ESAGERATI !

Si oscilla, in questi giorni, fra l’esaltazione del presunto “triunfo gay” nell’assolata Spagna zapatera (Comunicato Arcigay e del Mario Mieli ) e la depressione avvertita negli stessi ambienti neo-gay e cosiddetti gay-friendly in seguito all’elezione del prof. Ratzinger al soglio di Pietro. Tra le affermazioni rivolte verso il nuovo pontefice, Benedetto XVI, le più blande vanno da “papa conservatore” (conservatore dell’omofobia vaticana) a “papa ferocemente omofobico” ( Franco Grillini, deputato Ds e Presidente Onorario Arcigay), passando per l’ormai classico “ pastore tedesco” ( con riferimento velato alla razza canina) de “ il Manifesto” a “il peggio del peggio” ( Massimo Consoli, esponente storico del movimento gay italiano definito da taluni il "nostro papa gay").

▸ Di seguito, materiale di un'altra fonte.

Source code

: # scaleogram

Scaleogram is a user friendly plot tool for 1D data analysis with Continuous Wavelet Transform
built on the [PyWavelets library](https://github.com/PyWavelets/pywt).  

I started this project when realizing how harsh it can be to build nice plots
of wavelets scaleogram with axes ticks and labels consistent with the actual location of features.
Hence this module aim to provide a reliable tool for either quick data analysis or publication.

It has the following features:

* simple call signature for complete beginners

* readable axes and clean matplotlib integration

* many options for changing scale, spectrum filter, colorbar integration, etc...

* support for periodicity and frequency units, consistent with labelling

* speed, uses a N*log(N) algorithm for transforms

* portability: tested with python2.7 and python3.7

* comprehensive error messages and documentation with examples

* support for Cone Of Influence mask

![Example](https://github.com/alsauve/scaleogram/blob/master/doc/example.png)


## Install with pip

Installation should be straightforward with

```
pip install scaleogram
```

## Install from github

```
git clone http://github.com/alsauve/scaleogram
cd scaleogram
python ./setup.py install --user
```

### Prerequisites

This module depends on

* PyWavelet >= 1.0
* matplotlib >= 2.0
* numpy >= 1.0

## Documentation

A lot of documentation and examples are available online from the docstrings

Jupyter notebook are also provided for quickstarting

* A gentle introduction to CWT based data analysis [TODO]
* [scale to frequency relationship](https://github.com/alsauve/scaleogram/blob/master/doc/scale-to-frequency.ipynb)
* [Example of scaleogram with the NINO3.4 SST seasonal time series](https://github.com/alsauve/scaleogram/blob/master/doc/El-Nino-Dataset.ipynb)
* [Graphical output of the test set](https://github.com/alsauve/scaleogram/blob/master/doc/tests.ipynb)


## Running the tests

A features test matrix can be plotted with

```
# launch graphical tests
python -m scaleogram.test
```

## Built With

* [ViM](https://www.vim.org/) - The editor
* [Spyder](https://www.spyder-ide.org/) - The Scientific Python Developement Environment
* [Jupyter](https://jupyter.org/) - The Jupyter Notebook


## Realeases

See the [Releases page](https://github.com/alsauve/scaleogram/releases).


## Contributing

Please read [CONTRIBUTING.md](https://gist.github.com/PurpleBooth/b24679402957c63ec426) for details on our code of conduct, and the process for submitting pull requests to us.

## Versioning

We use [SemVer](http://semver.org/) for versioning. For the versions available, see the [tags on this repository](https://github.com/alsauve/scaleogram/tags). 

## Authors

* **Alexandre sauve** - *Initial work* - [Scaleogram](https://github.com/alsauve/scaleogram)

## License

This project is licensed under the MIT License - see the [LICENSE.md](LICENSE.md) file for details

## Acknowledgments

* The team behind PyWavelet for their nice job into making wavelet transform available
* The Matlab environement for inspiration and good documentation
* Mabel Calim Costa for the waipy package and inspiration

 Aurelio Mancuso, segretario nazionale dell’Arcigay che con preoccupazione parla di “ vittoria della Chiesa più retrivariferisce addirittura di aver provato una specie di mal di pancia alla notizia dell’elezione di Ratzinger: “ Lo stomaco mi si è stretto in una morsa quando ho sentito l’annuncio in diretta dell’elezione di Ratzinger a Benedetto XVI”. Le voci degli omosex sull’elezione del papa , come titola  gaynews.it , sembrano esprimere una reazione quasi psicosomatica a cui pare fare eco il sussulto o grido di dolore che trapela dalle parole di don Mazzi , noto sassofonista, che dice di aver avuto "una sensazione simile ad una botta in testa".

Nel frattempo, mentre Grillini rilancia il noto slogan “ resistere, resistere, resistere”, si pensa di organizzare un gay pride a Roma, “ una manifestazione glbt in risposta all’omofobia di Benedetto XVI” ( http://it.gay.com/view.php?ID=20059) . Se ne discute sui forum del pianeta e nei pisciatoi della Galassia, mentre intanto il professore Louis-George Tin, autore del Dizionario sull’omofobia, ha lanciato una proposta suggestiva: una giornata internazionale contro l’omofobia, da celebrare il 17 maggio ( Per visitare il sito italiano della Giornata Mondiale Contro l’Omofobia www.omofobia.it CLICCA QUI ) . l’Arcigay sostiene l’ iniziativa presentata alle povere vittime del vittimismo organizzato, ovvero ai neo-gay tesserati, come una specie di giornata della memoria ( qui).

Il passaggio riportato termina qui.